Output the records exactly as they appear, with no pictures included.
──────── Dataset entries ────────
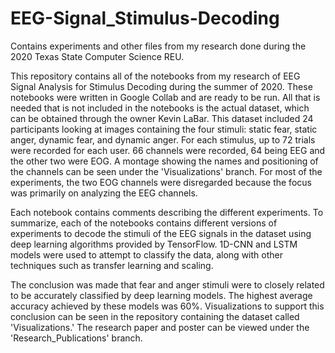 # EEG-Signal_Stimulus-Decoding
Contains experiments and other files from my research done during the 2020 Texas State Computer Science REU.

This repository contains all of the notebooks from my research of EEG Signal Analysis for Stimulus Decoding during the summer of 2020. These notebooks were written in Google Collab and are ready to be run. All that is needed that is not included in the notebooks is the actual dataset, which can be obtained through the owner Kevin LaBar. This dataset included 24 participants looking at images containing the four stimuli: static fear, static anger, dynamic fear, and dynamic anger. For each stimulus, up to 72 trials were recorded for each user. 66 channels were recorded, 64 being EEG and the other two were EOG. A montage showing the names and positioning of the channels can be seen under the 'Visualizations' branch. For most of the experiments, the two EOG channels were disregarded because the focus was primarily on analyzing the EEG channels.

Each notebook contains comments describing the different experiments. To summarize, each of the notebooks contains different versions of experiments to decode the stimuli of the EEG signals in the dataset using deep learning algorithms provided by TensorFlow. 1D-CNN and LSTM models were used to attempt to classify the data, along with other techniques such as transfer learning and scaling.

The conclusion was made that fear and anger stimuli were to closely related to be accurately classified by deep learning models. The highest average accuracy achieved by these models was 60%. Visualizations to support this conclusion can be seen in the repository containing the dataset called 'Visualizations.' The research paper and poster can be viewed under the 'Research_Publications' branch.
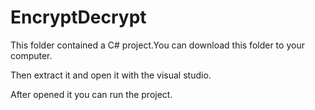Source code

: # EncryptDecrypt
This folder contained a C# project.You can download this folder to your computer.

Then extract it and open it with the visual studio.

After opened it you can run the project.

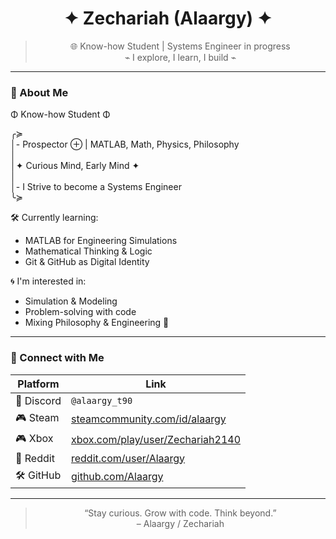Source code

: <div align="center">

# ✦ Zechariah (Alaargy) ✦  
> 🌐 Know-how Student | Systems Engineer in progress  
> ⌁ I explore, I learn, I build ⌁

</div>

---

### 🧠 About Me

Φ Know-how Student Φ  

╭≽  
│- Prospector ⊕ | MATLAB, Math, Physics, Philosophy  
│  
│✦ Curious Mind, Early Mind ✦  
│  
│- I Strive to become a Systems Engineer  
╰≽  

🛠 Currently learning:
- MATLAB for Engineering Simulations  
- Mathematical Thinking & Logic  
- Git & GitHub as Digital Identity  

🌀 I'm interested in:
- Simulation & Modeling  
- Problem-solving with code  
- Mixing Philosophy & Engineering 🌌  

---

### 🔗 Connect with Me

| Platform | Link |
|---------|------|
| 💬 Discord | `@alaargy_t90` |
| 🎮 Steam | [steamcommunity.com/id/alaargy](https://steamcommunity.com/id/alaargy) |
| 🎮 Xbox | [xbox.com/play/user/Zechariah2140](https://www.xbox.com/en-US/play/user/Zechariah2140) |
| 🧠 Reddit | [reddit.com/user/Alaargy](https://www.reddit.com/user/Alaargy) |
| 🛠 GitHub | [github.com/Alaargy](https://github.com/Alaargy) |

---

<div align="center">

> “Stay curious. Grow with code. Think beyond.”  
> – Alaargy / Zechariah

</div>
────────
Reply ::
 # EEG-Signal_Stimulus-Decoding
Contains experiments and other files from my research done during the 2020 Texas State Computer Science REU.

This repository contains all of the notebooks from my research of EEG Signal Analysis for Stimulus Decoding during the summer of 2020. These notebooks were written in Google Collab and are ready to be run. All that is needed that is not included in the notebooks is the actual dataset, which can be obtained through the owner Kevin LaBar. This dataset included 24 participants looking at images containing the four stimuli: static fear, static anger, dynamic fear, and dynamic anger. For each stimulus, up to 72 trials were recorded for each user. 66 channels were recorded, 64 being EEG and the other two were EOG. A montage showing the names and positioning of the channels can be seen under the 'Visualizations' branch. For most of the experiments, the two EOG channels were disregarded because the focus was primarily on analyzing the EEG channels.

Each notebook contains comments describing the different experiments. To summarize, each of the notebooks contains different versions of experiments to decode the stimuli of the EEG signals in the dataset using deep learning algorithms provided by TensorFlow. 1D-CNN and LSTM models were used to attempt to classify the data, along with other techniques such as transfer learning and scaling.

The conclusion was made that fear and anger stimuli were to closely related to be accurately classified by deep learning models. The highest average accuracy achieved by these models was 60%. Visualizations to support this conclusion can be seen in the repository containing the dataset called 'Visualizations.' The research paper and poster can be viewed under the 'Research_Publications' branch.
Source code

: # EncryptDecrypt
This folder contained a C# project.You can download this folder to your computer.

Then extract it and open it with the visual studio.

After opened it you can run the project.

Source code

: <div align="center">

# ✦ Zechariah (Alaargy) ✦  
> 🌐 Know-how Student | Systems Engineer in progress  
> ⌁ I explore, I learn, I build ⌁

</div>

---

### 🧠 About Me

Φ Know-how Student Φ  

╭≽  
│- Prospector ⊕ | MATLAB, Math, Physics, Philosophy  
│  
│✦ Curious Mind, Early Mind ✦  
│  
│- I Strive to become a Systems Engineer  
╰≽  

🛠 Currently learning:
- MATLAB for Engineering Simulations  
- Mathematical Thinking & Logic  
- Git & GitHub as Digital Identity  

🌀 I'm interested in:
- Simulation & Modeling  
- Problem-solving with code  
- Mixing Philosophy & Engineering 🌌  

---

### 🔗 Connect with Me

| Platform | Link |
|---------|------|
| 💬 Discord | `@alaargy_t90` |
| 🎮 Steam | [steamcommunity.com/id/alaargy](https://steamcommunity.com/id/alaargy) |
| 🎮 Xbox | [xbox.com/play/user/Zechariah2140](https://www.xbox.com/en-US/play/user/Zechariah2140) |
| 🧠 Reddit | [reddit.com/user/Alaargy](https://www.reddit.com/user/Alaargy) |
| 🛠 GitHub | [github.com/Alaargy](https://github.com/Alaargy) |

---

<div align="center">

> “Stay curious. Grow with code. Think beyond.”  
> – Alaargy / Zechariah

</div>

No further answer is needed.